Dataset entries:
•••

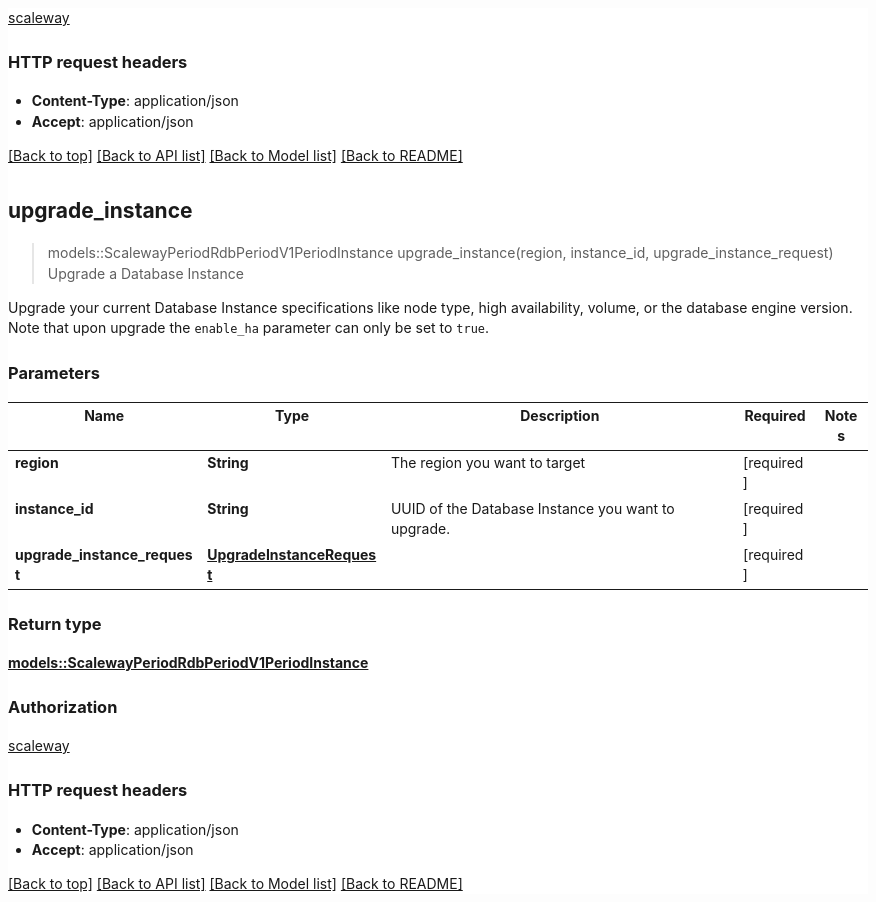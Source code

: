 [scaleway](../README.md#scaleway)

### HTTP request headers

- **Content-Type**: application/json
- **Accept**: application/json

[[Back to top]](#) [[Back to API list]](../README.md#documentation-for-api-endpoints) [[Back to Model list]](../README.md#documentation-for-models) [[Back to README]](../README.md)


## upgrade_instance

> models::ScalewayPeriodRdbPeriodV1PeriodInstance upgrade_instance(region, instance_id, upgrade_instance_request)
Upgrade a Database Instance

Upgrade your current Database Instance specifications like node type, high availability, volume, or the database engine version. Note that upon upgrade the `enable_ha` parameter can only be set to `true`.

### Parameters


Name | Type | Description  | Required | Notes
------------- | ------------- | ------------- | ------------- | -------------
**region** | **String** | The region you want to target | [required] |
**instance_id** | **String** | UUID of the Database Instance you want to upgrade. | [required] |
**upgrade_instance_request** | [**UpgradeInstanceRequest**](UpgradeInstanceRequest.md) |  | [required] |

### Return type

[**models::ScalewayPeriodRdbPeriodV1PeriodInstance**](scaleway.rdb.v1.Instance.md)

### Authorization

[scaleway](../README.md#scaleway)

### HTTP request headers

- **Content-Type**: application/json
- **Accept**: application/json

[[Back to top]](#) [[Back to API list]](../README.md#documentation-for-api-endpoints) [[Back to Model list]](../README.md#documentation-for-models) [[Back to README]](../README.md)

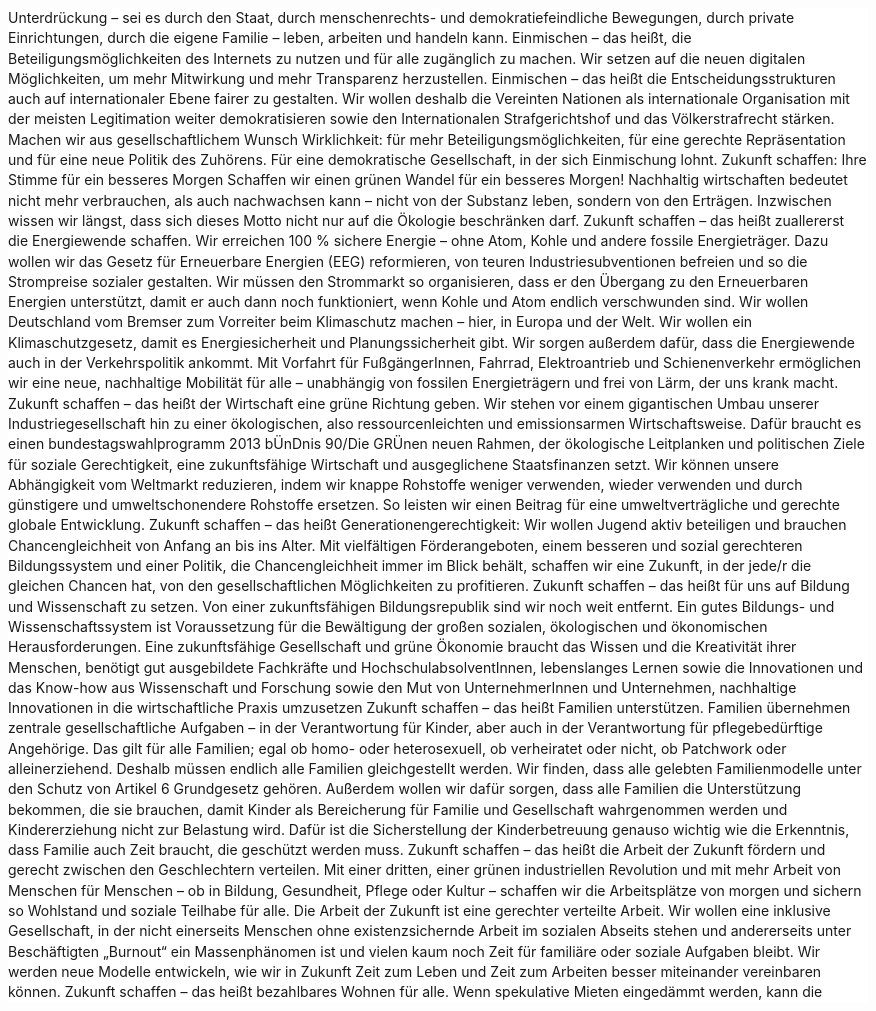 Unterdrückung – sei es durch den Staat, durch menschenrechts- und demokratiefeindliche Bewegungen, durch private Einrichtungen, durch die eigene Familie – leben, arbeiten und handeln kann. Einmischen – das heißt, die Beteiligungsmöglichkeiten des Internets zu nutzen und für alle zugänglich zu machen. Wir setzen auf die neuen digitalen Möglichkeiten, um mehr Mitwirkung und mehr Transparenz herzustellen. Einmischen – das heißt die Entscheidungsstrukturen auch auf internationaler Ebene fairer zu gestalten. Wir wollen deshalb die Vereinten Nationen als internationale Organisation mit der meisten Legitimation weiter demokratisieren sowie den Internationalen Strafgerichtshof und das Völkerstrafrecht stärken. Machen wir aus gesellschaftlichem Wunsch Wirklichkeit: für mehr Beteiligungsmöglichkeiten, für eine gerechte Repräsentation  und für eine neue Politik des Zuhörens. Für eine demokratische  Gesellschaft, in der sich Einmischung lohnt. Zukunft schaffen: Ihre Stimme für ein besseres Morgen Schaffen wir einen grünen Wandel für ein besseres Morgen! Nachhaltig wirtschaften bedeutet nicht mehr verbrauchen, als auch nachwachsen kann – nicht von der Substanz leben, sondern von den Erträgen. Inzwischen wissen wir längst, dass sich dieses Motto nicht nur auf die Ökologie beschränken darf. Zukunft schaffen – das heißt zuallererst die Energiewende schaffen. Wir erreichen 100 % sichere Energie – ohne Atom, Kohle und andere fossile Energieträger. Dazu wollen wir das Gesetz für Erneuerbare Energien (EEG) reformieren, von teuren Industriesubventionen befreien und so die Strompreise sozialer gestalten. Wir müssen den Strommarkt so organisieren, dass er den Übergang zu den Erneuerbaren Energien unterstützt, damit er auch dann noch funktioniert, wenn Kohle und Atom endlich verschwunden sind. Wir wollen Deutschland vom Bremser zum Vorreiter beim Klimaschutz machen – hier, in Europa und der Welt. Wir wollen ein Klimaschutzgesetz, damit es Energiesicherheit und Planungssicherheit gibt. Wir sorgen außerdem dafür, dass die Energiewende auch in der Verkehrspolitik ankommt. Mit Vorfahrt für FußgängerInnen, Fahrrad, Elektroantrieb und Schienenverkehr ermöglichen wir eine neue, nachhaltige Mobilität für alle – unabhängig von fossilen Energieträgern und frei von Lärm, der uns krank macht. Zukunft schaffen – das heißt der Wirtschaft eine grüne Richtung geben. Wir stehen vor einem gigantischen Umbau unserer Industriegesellschaft hin zu einer ökologischen, also ressourcenleichten und emissionsarmen Wirtschaftsweise. Dafür braucht es einen bundestagswahlprogramm 2013 bÜnDnis 90/Die GRÜnen neuen Rahmen, der ökologische Leitplanken und politischen Ziele für soziale Gerechtigkeit, eine zukunftsfähige Wirtschaft und ausgeglichene Staatsfinanzen setzt. Wir können unsere Abhängigkeit vom Weltmarkt reduzieren, indem wir knappe Rohstoffe weniger verwenden, wieder verwenden und durch günstigere und umweltschonendere Rohstoffe ersetzen. So leisten wir einen Beitrag für eine umweltverträgliche und gerechte globale Entwicklung. Zukunft schaffen – das heißt Generationengerechtigkeit: Wir wollen Jugend aktiv beteiligen und brauchen Chancengleichheit von Anfang an bis ins Alter. Mit vielfältigen Förderangeboten, einem besseren und sozial gerechteren Bildungssystem und einer Politik, die Chancengleichheit immer im Blick behält, schaffen wir eine Zukunft, in der jede/r die gleichen Chancen hat, von den gesellschaftlichen Möglichkeiten zu profitieren. Zukunft schaffen – das heißt für uns auf Bildung und Wissenschaft zu setzen. Von einer zukunftsfähigen Bildungsrepublik sind wir noch weit entfernt. Ein gutes Bildungs- und Wissenschaftssystem ist Voraussetzung für die Bewältigung der großen sozialen, ökologischen und ökonomischen Herausforderungen. Eine zukunftsfähige Gesellschaft und grüne Ökonomie braucht das Wissen und die Kreativität ihrer Menschen, benötigt gut ausgebildete Fachkräfte und HochschulabsolventInnen, lebenslanges Lernen sowie die Innovationen und das Know-how aus Wissenschaft und Forschung sowie den Mut von UnternehmerInnen und Unternehmen, nachhaltige Innovationen in die wirtschaftliche Praxis umzusetzen Zukunft schaffen – das heißt Familien unterstützen. Familien übernehmen zentrale gesellschaftliche Aufgaben – in der Verantwortung für Kinder, aber auch in der Verantwortung für pflegebedürftige Angehörige. Das gilt für alle Familien; egal ob homo- oder heterosexuell, ob verheiratet oder nicht, ob Patchwork oder alleinerziehend. Deshalb müssen endlich alle Familien gleichgestellt werden. Wir finden, dass alle gelebten Familienmodelle unter den Schutz von Artikel 6 Grundgesetz gehören. Außerdem wollen wir dafür sorgen, dass alle Familien die Unterstützung bekommen, die sie brauchen, damit Kinder als Bereicherung für Familie und Gesellschaft wahrgenommen werden und Kindererziehung nicht zur Belastung wird. Dafür ist die Sicherstellung der Kinderbetreuung genauso wichtig wie die Erkenntnis, dass Familie auch Zeit braucht, die geschützt werden muss. Zukunft schaffen – das heißt die Arbeit der Zukunft fördern und gerecht zwischen den Geschlechtern verteilen. Mit einer dritten, einer grünen industriellen Revolution und mit mehr Arbeit von Menschen für Menschen – ob in Bildung, Gesundheit, Pflege oder Kultur – schaffen wir die Arbeitsplätze von morgen und sichern so Wohlstand und soziale Teilhabe für alle. Die Arbeit der Zukunft ist eine gerechter verteilte Arbeit. Wir wollen eine inklusive Gesellschaft, in der nicht einerseits Menschen ohne existenzsichernde Arbeit im sozialen Abseits stehen und andererseits unter Beschäftigten „Burnout“ ein Massenphänomen ist und vielen kaum noch Zeit für familiäre oder soziale Aufgaben bleibt. Wir werden neue Modelle entwickeln, wie wir in Zukunft Zeit zum Leben und Zeit zum Arbeiten besser miteinander vereinbaren können. Zukunft schaffen – das heißt bezahlbares Wohnen für alle. Wenn spekulative Mieten eingedämmt werden, kann die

•••

# Your task:
Looking at the data above, show all lines where the word "region" occurs.

# Exercise answer:
> models::ScalewayPeriodRdbPeriodV1PeriodInstance upgrade_instance(region, instance_id, upgrade_instance_request)
**region** | **String** | The region you want to target | [required] |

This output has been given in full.